WHAT YOU NEED TO DO: Across all the entries below, count each line that holds "polígono" and report the figure only.

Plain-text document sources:

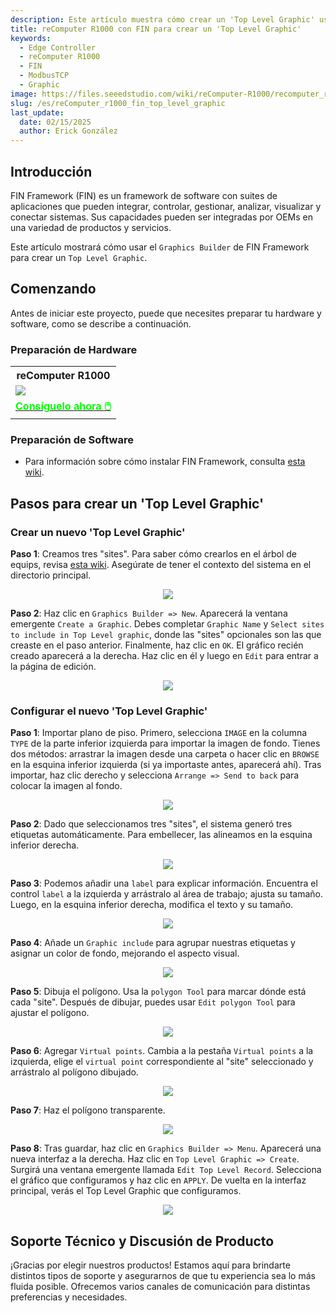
 ```yaml
---
description: Este artículo muestra cómo crear un 'Top Level Graphic' usando FIN Framework en reComputer R1000.
title: reComputer R1000 con FIN para crear un 'Top Level Graphic'
keywords:
  - Edge Controller
  - reComputer R1000
  - FIN
  - ModbusTCP
  - Graphic
image: https://files.seeedstudio.com/wiki/reComputer-R1000/recomputer_r_images/01.png
slug: /es/reComputer_r1000_fin_top_level_graphic
last_update:
  date: 02/15/2025
  author: Erick González
---
```


## Introducción

FIN Framework (FIN) es un framework de software con suites de aplicaciones que pueden integrar, controlar, gestionar, analizar, visualizar y conectar sistemas. Sus capacidades pueden ser integradas por OEMs en una variedad de productos y servicios.

Este artículo mostrará cómo usar el `Graphics Builder` de FIN Framework para crear un `Top Level Graphic`.

## Comenzando

Antes de iniciar este proyecto, puede que necesites preparar tu hardware y software, como se describe a continuación.

### Preparación de Hardware

<div class="table-center">
	<table class="table-nobg">
    <tr class="table-trnobg">
      <th class="table-trnobg">reComputer R1000</th>
		</tr>
    <tr class="table-trnobg"></tr>
		<tr class="table-trnobg">
			<td class="table-trnobg"><div style={{textAlign:'center'}}><img src="https://files.seeedstudio.com/wiki/reComputer-R1000/recomputer_r_images/01.png" style={{width:300, height:'auto'}}/></div></td>
		</tr>
    <tr class="table-trnobg"></tr>
		<tr class="table-trnobg">
			<td class="table-trnobg"><div class="get_one_now_container" style={{textAlign: 'center'}}><a class="get_one_now_item" href="https://www.seeedstudio.com/reComputer-R1025-10-p-5895.html" target="_blank">
              <strong><span><font color={'FFFFFF'} size={"4"}> Consíguelo ahora 🖱️</font></span></strong>
          </a></div></td>
      </tr>
    </table>
</div>

### Preparación de Software

* Para información sobre cómo instalar FIN Framework, consulta [esta wiki](https://wiki.seeedstudio.com/reComputer_r1000_install_fin/).

## Pasos para crear un 'Top Level Graphic'

### Crear un nuevo 'Top Level Graphic'

**Paso 1**: Creamos tres "sites". Para saber cómo crearlos en el árbol de equips, revisa [esta wiki](https://wiki.seeedstudio.com/reComputer_r1000_fin_modbus_tcp_and_rtu/#add-data-points-to-equip-tree). Asegúrate de tener el contexto del sistema en el directorio principal.

<center><img width={600} src="https://files.seeedstudio.com/wiki/reComputer-R1000/fin/Top_grap_Equip_tree_and_top_path.png" /></center>

**Paso 2**: Haz clic en `Graphics Builder => New`. Aparecerá la ventana emergente `Create a Graphic`. Debes completar `Graphic Name` y `Select sites to include in Top Level graphic`, donde las "sites" opcionales son las que creaste en el paso anterior. Finalmente, haz clic en `OK`. El gráfico recién creado aparecerá a la derecha. Haz clic en él y luego en `Edit` para entrar a la página de edición.

<center><img width={600} src="https://files.seeedstudio.com/wiki/reComputer-R1000/fin/Top_Grap_1.gif" /></center>

### Configurar el nuevo 'Top Level Graphic'

**Paso 1**: Importar plano de piso. Primero, selecciona `IMAGE` en la columna `TYPE` de la parte inferior izquierda para importar la imagen de fondo. Tienes dos métodos: arrastrar la imagen desde una carpeta o hacer clic en `BROWSE` en la esquina inferior izquierda (si ya importaste antes, aparecerá ahí). Tras importar, haz clic derecho y selecciona `Arrange => Send to back` para colocar la imagen al fondo.

<center><img width={600} src="https://files.seeedstudio.com/wiki/reComputer-R1000/fin/Top_Grap_2.gif" /></center>

**Paso 2**: Dado que seleccionamos tres "sites", el sistema generó tres etiquetas automáticamente. Para embellecer, las alineamos en la esquina inferior derecha.

<center><img width={600} src="https://files.seeedstudio.com/wiki/reComputer-R1000/fin/Top_Grap_3.gif" /></center>

**Paso 3**: Podemos añadir una `label` para explicar información. Encuentra el control `label` a la izquierda y arrástralo al área de trabajo; ajusta su tamaño. Luego, en la esquina inferior derecha, modifica el texto y su tamaño.

<center><img width={600} src="https://files.seeedstudio.com/wiki/reComputer-R1000/fin/Top_Grap_4.gif" /></center>

**Paso 4**: Añade un `Graphic include` para agrupar nuestras etiquetas y asignar un color de fondo, mejorando el aspecto visual.

<center><img width={600} src="https://files.seeedstudio.com/wiki/reComputer-R1000/fin/Top_Grap_5.gif" /></center>

**Paso 5**: Dibuja el polígono. Usa la `polygon Tool` para marcar dónde está cada "site". Después de dibujar, puedes usar `Edit polygon Tool` para ajustar el polígono.

<center><img width={600} src="https://files.seeedstudio.com/wiki/reComputer-R1000/fin/Top_Grap_6.gif" /></center>

**Paso 6**: Agregar `Virtual points`. Cambia a la pestaña `Virtual points` a la izquierda, elige el `virtual point` correspondiente al "site" seleccionado y arrástralo al polígono dibujado.

<center><img width={600} src="https://files.seeedstudio.com/wiki/reComputer-R1000/fin/Top_Grap_7.gif" /></center>

**Paso 7**: Haz el polígono transparente.

<center><img width={600} src="https://files.seeedstudio.com/wiki/reComputer-R1000/fin/Top_Grap_8.gif" /></center>

**Paso 8**: Tras guardar, haz clic en `Graphics Builder => Menu`. Aparecerá una nueva interfaz a la derecha. Haz clic en `Top Level Graphic => Create`. Surgirá una ventana emergente llamada `Edit Top Level Record`. Selecciona el gráfico que configuramos y haz clic en `APPLY`. De vuelta en la interfaz principal, verás el Top Level Graphic que configuramos.

<center><img width={600} src="https://files.seeedstudio.com/wiki/reComputer-R1000/fin/Top_Grap_9.gif" /></center>

## Soporte Técnico y Discusión de Producto

¡Gracias por elegir nuestros productos! Estamos aquí para brindarte distintos tipos de soporte y asegurarnos de que tu experiencia sea lo más fluida posible. Ofrecemos varios canales de comunicación para distintas preferencias y necesidades.

<div class="button_tech_support_container">
<a href="https://forum.seeedstudio.com/" class="button_forum"></a>
<a href="https://www.seeedstudio.com/contacts" class="button_email"></a>
</div>

<div class="button_tech_support_container">
<a href="https://discord.gg/eWkprNDMU7" class="button_discord"></a>
<a href="https://github.com/Seeed-Studio/wiki-documents/discussions/69" class="button_discussion"></a>
</div>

THE COMPLETED TASK: 3